### What to work on
Only lines holding the word "About" should be copied from the material.
START Records shown
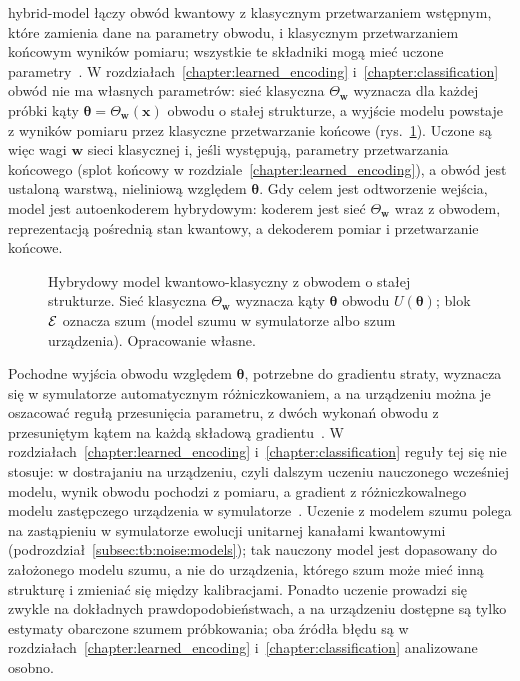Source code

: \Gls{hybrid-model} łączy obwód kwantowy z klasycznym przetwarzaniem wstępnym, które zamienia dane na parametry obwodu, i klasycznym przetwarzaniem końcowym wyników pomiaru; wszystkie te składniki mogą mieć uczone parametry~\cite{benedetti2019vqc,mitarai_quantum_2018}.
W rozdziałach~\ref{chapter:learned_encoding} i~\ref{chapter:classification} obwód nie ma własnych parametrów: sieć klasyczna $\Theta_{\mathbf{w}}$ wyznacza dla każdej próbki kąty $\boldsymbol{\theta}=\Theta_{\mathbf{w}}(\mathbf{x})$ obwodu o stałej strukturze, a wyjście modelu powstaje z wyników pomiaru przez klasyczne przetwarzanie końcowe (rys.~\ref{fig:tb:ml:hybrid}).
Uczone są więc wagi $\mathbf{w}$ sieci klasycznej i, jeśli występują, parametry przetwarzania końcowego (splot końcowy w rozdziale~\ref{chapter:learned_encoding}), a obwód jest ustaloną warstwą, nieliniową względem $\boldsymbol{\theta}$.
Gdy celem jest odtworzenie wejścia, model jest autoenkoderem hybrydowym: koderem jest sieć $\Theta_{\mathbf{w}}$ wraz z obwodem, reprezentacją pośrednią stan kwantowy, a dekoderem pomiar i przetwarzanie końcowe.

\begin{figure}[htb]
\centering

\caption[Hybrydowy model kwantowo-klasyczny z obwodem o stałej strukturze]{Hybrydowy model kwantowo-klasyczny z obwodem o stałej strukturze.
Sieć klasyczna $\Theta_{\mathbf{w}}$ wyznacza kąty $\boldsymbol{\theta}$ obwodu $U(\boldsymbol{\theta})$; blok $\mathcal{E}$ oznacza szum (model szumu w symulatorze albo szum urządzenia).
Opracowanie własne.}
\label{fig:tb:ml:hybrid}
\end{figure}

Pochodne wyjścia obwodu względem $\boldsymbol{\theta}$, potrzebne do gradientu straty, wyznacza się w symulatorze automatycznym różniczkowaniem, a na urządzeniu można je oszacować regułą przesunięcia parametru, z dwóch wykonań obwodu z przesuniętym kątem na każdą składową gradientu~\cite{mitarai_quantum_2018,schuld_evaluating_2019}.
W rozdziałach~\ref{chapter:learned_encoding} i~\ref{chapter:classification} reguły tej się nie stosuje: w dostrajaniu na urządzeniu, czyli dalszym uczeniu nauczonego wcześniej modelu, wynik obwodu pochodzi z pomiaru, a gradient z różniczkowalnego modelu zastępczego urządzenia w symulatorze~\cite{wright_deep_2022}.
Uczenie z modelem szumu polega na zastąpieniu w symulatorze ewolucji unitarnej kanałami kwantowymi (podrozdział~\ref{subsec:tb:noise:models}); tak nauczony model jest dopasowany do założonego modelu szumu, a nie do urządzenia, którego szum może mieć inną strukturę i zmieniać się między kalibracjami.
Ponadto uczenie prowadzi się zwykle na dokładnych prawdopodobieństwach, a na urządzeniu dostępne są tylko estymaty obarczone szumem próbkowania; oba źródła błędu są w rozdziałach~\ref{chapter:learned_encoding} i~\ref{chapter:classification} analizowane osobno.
END Records shown
START Records shown
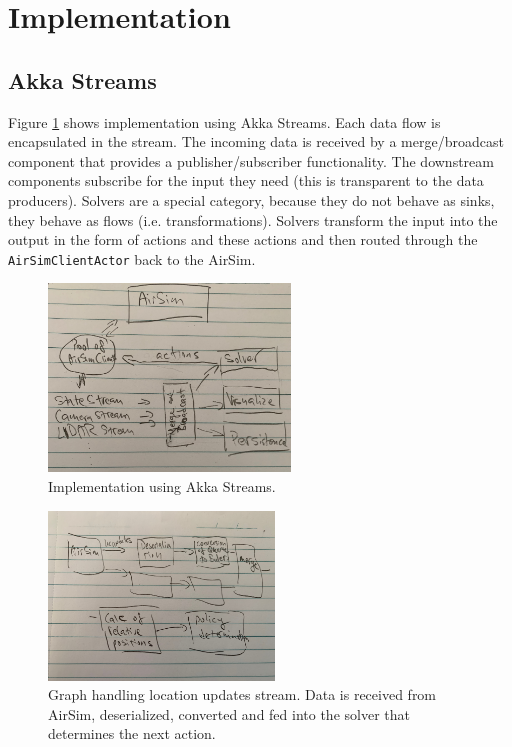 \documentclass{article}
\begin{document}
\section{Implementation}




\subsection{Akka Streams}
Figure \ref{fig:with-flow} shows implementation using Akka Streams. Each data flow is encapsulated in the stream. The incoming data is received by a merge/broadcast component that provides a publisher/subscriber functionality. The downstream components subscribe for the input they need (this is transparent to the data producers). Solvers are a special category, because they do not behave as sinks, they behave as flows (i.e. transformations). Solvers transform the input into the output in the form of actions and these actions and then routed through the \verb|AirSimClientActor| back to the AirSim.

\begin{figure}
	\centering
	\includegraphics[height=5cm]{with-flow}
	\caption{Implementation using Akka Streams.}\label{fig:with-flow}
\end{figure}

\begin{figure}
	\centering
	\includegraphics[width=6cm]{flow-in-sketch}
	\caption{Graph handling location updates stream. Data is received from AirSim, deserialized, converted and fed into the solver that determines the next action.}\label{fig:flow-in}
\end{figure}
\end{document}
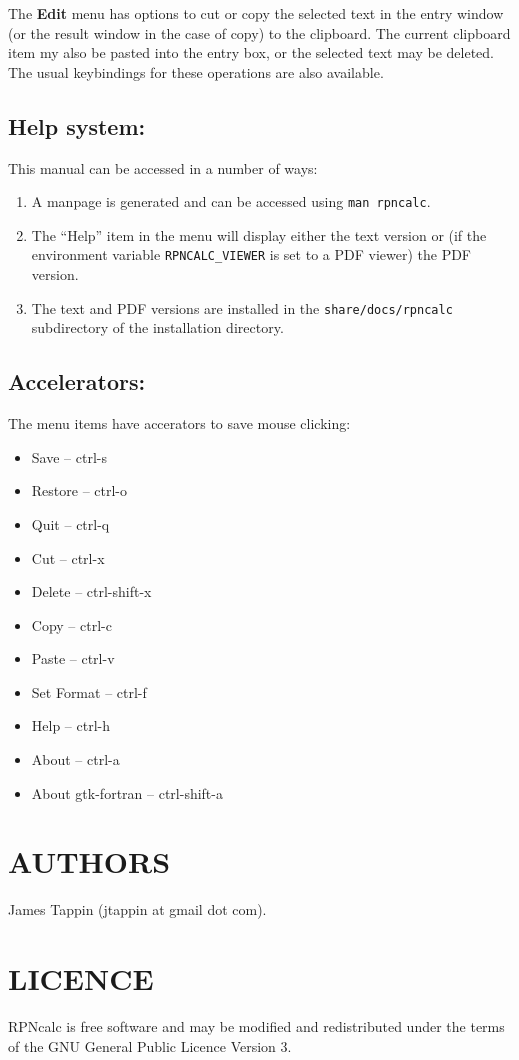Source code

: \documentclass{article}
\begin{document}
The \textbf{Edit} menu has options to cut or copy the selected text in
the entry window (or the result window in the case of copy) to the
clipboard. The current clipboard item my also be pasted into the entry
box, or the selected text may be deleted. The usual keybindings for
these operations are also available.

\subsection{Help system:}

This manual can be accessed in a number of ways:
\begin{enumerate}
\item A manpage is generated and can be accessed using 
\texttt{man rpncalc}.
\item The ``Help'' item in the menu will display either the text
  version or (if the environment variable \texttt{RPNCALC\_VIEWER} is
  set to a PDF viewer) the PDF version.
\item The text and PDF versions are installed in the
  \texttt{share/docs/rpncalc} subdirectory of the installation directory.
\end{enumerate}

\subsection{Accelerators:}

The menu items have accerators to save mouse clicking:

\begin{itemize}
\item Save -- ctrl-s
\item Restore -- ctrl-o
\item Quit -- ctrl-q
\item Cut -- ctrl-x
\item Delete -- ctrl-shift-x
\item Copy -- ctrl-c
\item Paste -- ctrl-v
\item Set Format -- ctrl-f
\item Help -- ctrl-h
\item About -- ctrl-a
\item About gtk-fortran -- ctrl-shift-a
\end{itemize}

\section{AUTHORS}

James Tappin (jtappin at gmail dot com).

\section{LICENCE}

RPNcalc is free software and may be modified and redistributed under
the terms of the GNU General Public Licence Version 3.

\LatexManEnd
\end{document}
END Records shown
### Output for this task
\item About -- ctrl-a
\item About gtk-fortran -- ctrl-shift-a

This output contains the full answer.